Neural Network Activation Functions in C#

I wrote an article titled “Neural Network Activation Functions in C#” that describes how to implement the four most common activation functions used in artificial neural networks. The article appears in the June 2013 issue of Visual Studio Magazine. See http://visualstudiomagazine.com/articles/2013/06/01/neural-network-activation-functions.aspx.

Although there are several good standalone tools that can perform neural network analysis (such as Weka), integrating such tools into a software system can be difficult, customizing them to meet a specific scenario may be impossible, and there may be hidden copyright issues. Furthermore, existing neural network tools and API sets are always designed to be very general in nature, which makes them overly-complicated with regards to performing one specific task. Therefore, in many situations, I code neural network code from scratch.

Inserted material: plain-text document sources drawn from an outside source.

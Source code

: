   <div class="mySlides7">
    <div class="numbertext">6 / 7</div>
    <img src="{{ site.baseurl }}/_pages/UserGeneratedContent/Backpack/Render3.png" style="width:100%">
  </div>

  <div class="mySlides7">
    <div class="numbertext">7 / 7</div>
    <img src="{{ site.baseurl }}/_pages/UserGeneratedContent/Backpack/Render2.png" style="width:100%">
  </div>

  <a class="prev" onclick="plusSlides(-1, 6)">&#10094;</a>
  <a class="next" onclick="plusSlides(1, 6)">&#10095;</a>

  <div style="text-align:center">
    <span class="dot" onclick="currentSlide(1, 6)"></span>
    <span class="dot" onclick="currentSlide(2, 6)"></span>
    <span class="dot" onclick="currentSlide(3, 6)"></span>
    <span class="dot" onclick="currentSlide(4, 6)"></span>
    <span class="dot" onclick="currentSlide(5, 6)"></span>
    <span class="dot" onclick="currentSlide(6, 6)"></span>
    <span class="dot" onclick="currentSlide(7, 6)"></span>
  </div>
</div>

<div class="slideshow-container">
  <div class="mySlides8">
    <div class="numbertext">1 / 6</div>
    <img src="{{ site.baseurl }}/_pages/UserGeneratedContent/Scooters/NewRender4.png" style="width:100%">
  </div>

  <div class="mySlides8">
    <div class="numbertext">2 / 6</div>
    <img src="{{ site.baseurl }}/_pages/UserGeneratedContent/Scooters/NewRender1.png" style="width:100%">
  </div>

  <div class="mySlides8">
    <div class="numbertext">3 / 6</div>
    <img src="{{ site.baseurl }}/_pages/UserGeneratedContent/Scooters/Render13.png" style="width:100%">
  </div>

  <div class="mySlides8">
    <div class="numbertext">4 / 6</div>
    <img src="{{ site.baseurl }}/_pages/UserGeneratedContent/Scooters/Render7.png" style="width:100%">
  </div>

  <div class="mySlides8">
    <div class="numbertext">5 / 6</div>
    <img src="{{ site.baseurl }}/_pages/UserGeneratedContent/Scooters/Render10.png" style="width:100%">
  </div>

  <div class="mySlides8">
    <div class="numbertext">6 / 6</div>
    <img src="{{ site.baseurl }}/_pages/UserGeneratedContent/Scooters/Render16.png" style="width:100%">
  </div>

When I was first working with neural network code, the effort required was rather high. But now, my development time is much, much quicker if I code from scratch than if I had to first learn, then use, someone else’s neural network code base. This is sort of the classic software development do-it-from-scratch vs. use-existing-code trade off.

Anyway, neural network activation functions aren’t difficult to understand or to implement. The tricky part is knowing when to use a particular activation function, which really requires that you understand the relationships between data (numeric, binary, categorical), training method (back-propagation, particle swarm, etc.), error (mean squared error, cross-entropy), and other details such as whether or not you’re using weight decay.